Baryon Density Correlations in High Temperature Hadronic Matter

TL;DR

This paper investigates baryon density correlations in high temperature QCD matter using numerical simulations, revealing weak correlations at high temperature and large baryonic screening near the crossover temperature, indicating a transition to deconfined quark-gluon plasma.

Contribution

It provides new numerical evidence on baryon density behavior and cluster sizes across the QCD crossover, enhancing understanding of the deconfinement transition.

Findings

Weak baryon density correlations at high temperature

Large baryonic screening near crossover temperature

Growth of color singlet clusters approaching deconfinement

Abstract

As part of an ongoing effort to characterize the high temperature phase of QCD, in a numerical simulation using the staggered fermion scheme, we measure the quark baryon density in the vicinity of a fixed test quark at high temperature and compare it with similar measurements at low temperature and at the crossover temperature.
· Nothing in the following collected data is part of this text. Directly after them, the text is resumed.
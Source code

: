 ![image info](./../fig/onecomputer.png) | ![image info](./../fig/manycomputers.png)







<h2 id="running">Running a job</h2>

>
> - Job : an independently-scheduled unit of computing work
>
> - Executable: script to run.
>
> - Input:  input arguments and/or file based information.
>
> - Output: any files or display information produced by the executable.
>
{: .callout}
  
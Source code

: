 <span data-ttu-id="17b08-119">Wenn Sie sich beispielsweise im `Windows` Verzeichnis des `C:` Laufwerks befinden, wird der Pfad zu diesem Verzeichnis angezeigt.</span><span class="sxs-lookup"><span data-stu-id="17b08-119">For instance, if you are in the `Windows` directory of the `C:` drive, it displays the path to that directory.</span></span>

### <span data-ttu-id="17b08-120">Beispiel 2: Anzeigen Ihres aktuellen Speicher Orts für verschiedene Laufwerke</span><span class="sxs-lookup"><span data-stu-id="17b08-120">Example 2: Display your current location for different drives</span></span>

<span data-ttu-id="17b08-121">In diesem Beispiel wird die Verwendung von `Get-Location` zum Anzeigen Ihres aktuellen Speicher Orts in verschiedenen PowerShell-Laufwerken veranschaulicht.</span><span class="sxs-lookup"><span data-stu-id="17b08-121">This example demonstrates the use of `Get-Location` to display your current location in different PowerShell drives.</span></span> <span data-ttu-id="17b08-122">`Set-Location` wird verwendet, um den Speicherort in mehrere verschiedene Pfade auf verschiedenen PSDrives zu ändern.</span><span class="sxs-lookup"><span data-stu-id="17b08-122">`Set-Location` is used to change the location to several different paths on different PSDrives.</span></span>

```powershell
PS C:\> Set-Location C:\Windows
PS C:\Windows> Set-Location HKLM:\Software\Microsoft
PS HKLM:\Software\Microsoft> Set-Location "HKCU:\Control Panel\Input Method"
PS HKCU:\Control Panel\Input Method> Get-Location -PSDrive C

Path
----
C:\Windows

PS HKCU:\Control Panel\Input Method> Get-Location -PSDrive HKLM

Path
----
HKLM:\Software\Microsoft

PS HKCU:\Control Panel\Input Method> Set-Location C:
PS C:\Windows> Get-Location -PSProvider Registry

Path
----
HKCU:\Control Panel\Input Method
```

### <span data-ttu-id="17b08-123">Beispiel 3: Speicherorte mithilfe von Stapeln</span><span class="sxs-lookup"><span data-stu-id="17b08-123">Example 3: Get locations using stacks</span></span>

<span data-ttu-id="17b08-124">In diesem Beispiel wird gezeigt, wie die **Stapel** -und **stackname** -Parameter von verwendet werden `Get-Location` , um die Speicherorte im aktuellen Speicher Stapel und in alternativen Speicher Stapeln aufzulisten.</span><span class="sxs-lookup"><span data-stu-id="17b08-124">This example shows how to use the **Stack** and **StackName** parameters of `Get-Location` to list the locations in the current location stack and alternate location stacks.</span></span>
We find an extremely weak correlation at high temperature, suggesting that small color singlet clusters are unimportant in the thermal ensemble. We also find that at $T = 0.75\ T_c$ the total induced quark number shows a surprisingly large component attributable to baryonic screening. A companion simulation of a simple flux tube model produces similar results and also suggests a plausible phenomenological scenario: As the crossover temperature is approached from below, baryonic states proliferate. Above the crossover temperature the mean size of color singlet clusters grows explosively, resulting in an effective electrostatic deconfinement.